Records excerpted from a collection
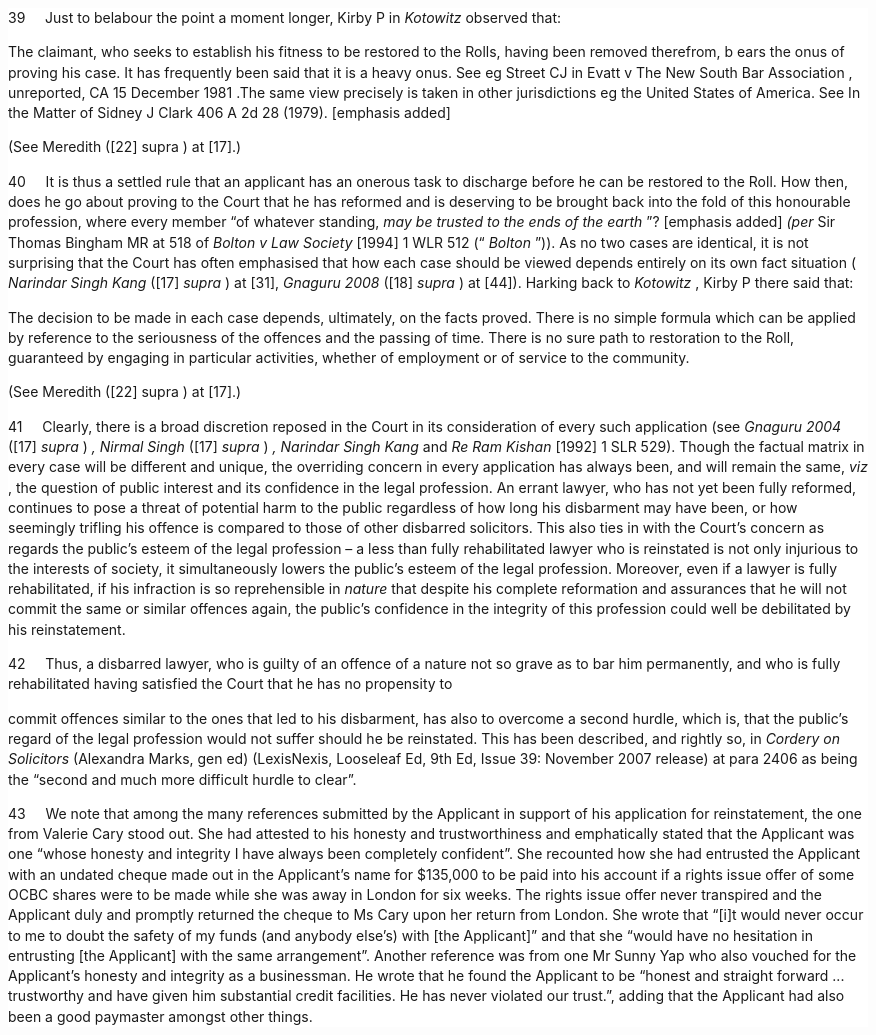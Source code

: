 39     Just to belabour the point a moment longer, Kirby P in _Kotowitz_ observed that: 

 The claimant, who seeks to establish his fitness to be restored to the Rolls, having been removed therefrom, b ears the onus of proving his case. It has frequently been said that it is a heavy onus. See eg Street CJ in Evatt v The New South Bar Association , unreported, CA 15 December 1981 .The same view precisely is taken in other jurisdictions eg the United States of America. See In the Matter of Sidney J Clark 406 A 2d 28 (1979). [emphasis added] 

 (See Meredith ([22] supra ) at [17].) 

40     It is thus a settled rule that an applicant has an onerous task to discharge before he can be restored to the Roll. How then, does he go about proving to the Court that he has reformed and is deserving to be brought back into the fold of this honourable profession, where every member “of whatever standing, _may be trusted to the ends of the earth_ ”? [emphasis added] _(per_ Sir Thomas Bingham MR at 518 of _Bolton v Law Society_ [1994] 1 WLR 512 (“ _Bolton_ ”)). As no two cases are identical, it is not surprising that the Court has often emphasised that how each case should be viewed depends entirely on its own fact situation ( _Narindar Singh Kang_ ([17] _supra_ ) at [31], _Gnaguru 2008_ ([18] _supra_ ) at [44]). Harking back to _Kotowitz_ , Kirby P there said that: 

 The decision to be made in each case depends, ultimately, on the facts proved. There is no simple formula which can be applied by reference to the seriousness of the offences and the passing of time. There is no sure path to restoration to the Roll, guaranteed by engaging in particular activities, whether of employment or of service to the community. 

 (See Meredith ([22] supra ) at [17].) 

41     Clearly, there is a broad discretion reposed in the Court in its consideration of every such application (see _Gnaguru 2004_ ([17] _supra_ ) _, Nirmal Singh_ ([17] _supra_ ) _, Narindar Singh Kang_ and _Re Ram Kishan_ <span class="citation">[1992] 1 SLR 529</span>). Though the factual matrix in every case will be different and unique, the overriding concern in every application has always been, and will remain the same, _viz_ , the question of public interest and its confidence in the legal profession. An errant lawyer, who has not yet been fully reformed, continues to pose a threat of potential harm to the public regardless of how long his disbarment may have been, or how seemingly trifling his offence is compared to those of other disbarred solicitors. This also ties in with the Court’s concern as regards the public’s esteem of the legal profession – a less than fully rehabilitated lawyer who is reinstated is not only injurious to the interests of society, it simultaneously lowers the public’s esteem of the legal profession. Moreover, even if a lawyer is fully rehabilitated, if his infraction is so reprehensible in _nature_ that despite his complete reformation and assurances that he will not commit the same or similar offences again, the public’s confidence in the integrity of this profession could well be debilitated by his reinstatement. 

42     Thus, a disbarred lawyer, who is guilty of an offence of a nature not so grave as to bar him permanently, and who is fully rehabilitated having satisfied the Court that he has no propensity to 


commit offences similar to the ones that led to his disbarment, has also to overcome a second hurdle, which is, that the public’s regard of the legal profession would not suffer should he be reinstated. This has been described, and rightly so, in _Cordery on Solicitors_ (Alexandra Marks, gen ed) (LexisNexis, Looseleaf Ed, 9th Ed, Issue 39: November 2007 release) at para 2406 as being the “second and much more difficult hurdle to clear”. 

43     We note that among the many references submitted by the Applicant in support of his application for reinstatement, the one from Valerie Cary stood out. She had attested to his honesty and trustworthiness and emphatically stated that the Applicant was one “whose honesty and integrity I have always been completely confident”. She recounted how she had entrusted the Applicant with an undated cheque made out in the Applicant’s name for $135,000 to be paid into his account if a rights issue offer of some OCBC shares were to be made while she was away in London for six weeks. The rights issue offer never transpired and the Applicant duly and promptly returned the cheque to Ms Cary upon her return from London. She wrote that “[i]t would never occur to me to doubt the safety of my funds (and anybody else’s) with [the Applicant]” and that she “would have no hesitation in entrusting [the Applicant] with the same arrangement”. Another reference was from one Mr Sunny Yap who also vouched for the Applicant’s honesty and integrity as a businessman. He wrote that he found the Applicant to be “honest and straight forward ... trustworthy and have given him substantial credit facilities. He has never violated our trust.”, adding that the Applicant had also been a good paymaster amongst other things.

▶ _Description of the task_
One exact copy of the data, no pictures: write it out line for line.

▶ _Solution for this exercise_
Source code

: 39     Just to belabour the point a moment longer, Kirby P in _Kotowitz_ observed that: 

 The claimant, who seeks to establish his fitness to be restored to the Rolls, having been removed therefrom, b ears the onus of proving his case. It has frequently been said that it is a heavy onus. See eg Street CJ in Evatt v The New South Bar Association , unreported, CA 15 December 1981 .The same view precisely is taken in other jurisdictions eg the United States of America. See In the Matter of Sidney J Clark 406 A 2d 28 (1979). [emphasis added] 

 (See Meredith ([22] supra ) at [17].) 

40     It is thus a settled rule that an applicant has an onerous task to discharge before he can be restored to the Roll. How then, does he go about proving to the Court that he has reformed and is deserving to be brought back into the fold of this honourable profession, where every member “of whatever standing, _may be trusted to the ends of the earth_ ”? [emphasis added] _(per_ Sir Thomas Bingham MR at 518 of _Bolton v Law Society_ [1994] 1 WLR 512 (“ _Bolton_ ”)). As no two cases are identical, it is not surprising that the Court has often emphasised that how each case should be viewed depends entirely on its own fact situation ( _Narindar Singh Kang_ ([17] _supra_ ) at [31], _Gnaguru 2008_ ([18] _supra_ ) at [44]). Harking back to _Kotowitz_ , Kirby P there said that: 

 The decision to be made in each case depends, ultimately, on the facts proved. There is no simple formula which can be applied by reference to the seriousness of the offences and the passing of time. There is no sure path to restoration to the Roll, guaranteed by engaging in particular activities, whether of employment or of service to the community. 

 (See Meredith ([22] supra ) at [17].) 

41     Clearly, there is a broad discretion reposed in the Court in its consideration of every such application (see _Gnaguru 2004_ ([17] _supra_ ) _, Nirmal Singh_ ([17] _supra_ ) _, Narindar Singh Kang_ and _Re Ram Kishan_ <span class="citation">[1992] 1 SLR 529</span>). Though the factual matrix in every case will be different and unique, the overriding concern in every application has always been, and will remain the same, _viz_ , the question of public interest and its confidence in the legal profession. An errant lawyer, who has not yet been fully reformed, continues to pose a threat of potential harm to the public regardless of how long his disbarment may have been, or how seemingly trifling his offence is compared to those of other disbarred solicitors. This also ties in with the Court’s concern as regards the public’s esteem of the legal profession – a less than fully rehabilitated lawyer who is reinstated is not only injurious to the interests of society, it simultaneously lowers the public’s esteem of the legal profession. Moreover, even if a lawyer is fully rehabilitated, if his infraction is so reprehensible in _nature_ that despite his complete reformation and assurances that he will not commit the same or similar offences again, the public’s confidence in the integrity of this profession could well be debilitated by his reinstatement. 

42     Thus, a disbarred lawyer, who is guilty of an offence of a nature not so grave as to bar him permanently, and who is fully rehabilitated having satisfied the Court that he has no propensity to 


commit offences similar to the ones that led to his disbarment, has also to overcome a second hurdle, which is, that the public’s regard of the legal profession would not suffer should he be reinstated. This has been described, and rightly so, in _Cordery on Solicitors_ (Alexandra Marks, gen ed) (LexisNexis, Looseleaf Ed, 9th Ed, Issue 39: November 2007 release) at para 2406 as being the “second and much more difficult hurdle to clear”. 

43     We note that among the many references submitted by the Applicant in support of his application for reinstatement, the one from Valerie Cary stood out. She had attested to his honesty and trustworthiness and emphatically stated that the Applicant was one “whose honesty and integrity I have always been completely confident”. She recounted how she had entrusted the Applicant with an undated cheque made out in the Applicant’s name for $135,000 to be paid into his account if a rights issue offer of some OCBC shares were to be made while she was away in London for six weeks. The rights issue offer never transpired and the Applicant duly and promptly returned the cheque to Ms Cary upon her return from London. She wrote that “[i]t would never occur to me to doubt the safety of my funds (and anybody else’s) with [the Applicant]” and that she “would have no hesitation in entrusting [the Applicant] with the same arrangement”. Another reference was from one Mr Sunny Yap who also vouched for the Applicant’s honesty and integrity as a businessman. He wrote that he found the Applicant to be “honest and straight forward ... trustworthy and have given him substantial credit facilities. He has never violated our trust.”, adding that the Applicant had also been a good paymaster amongst other things.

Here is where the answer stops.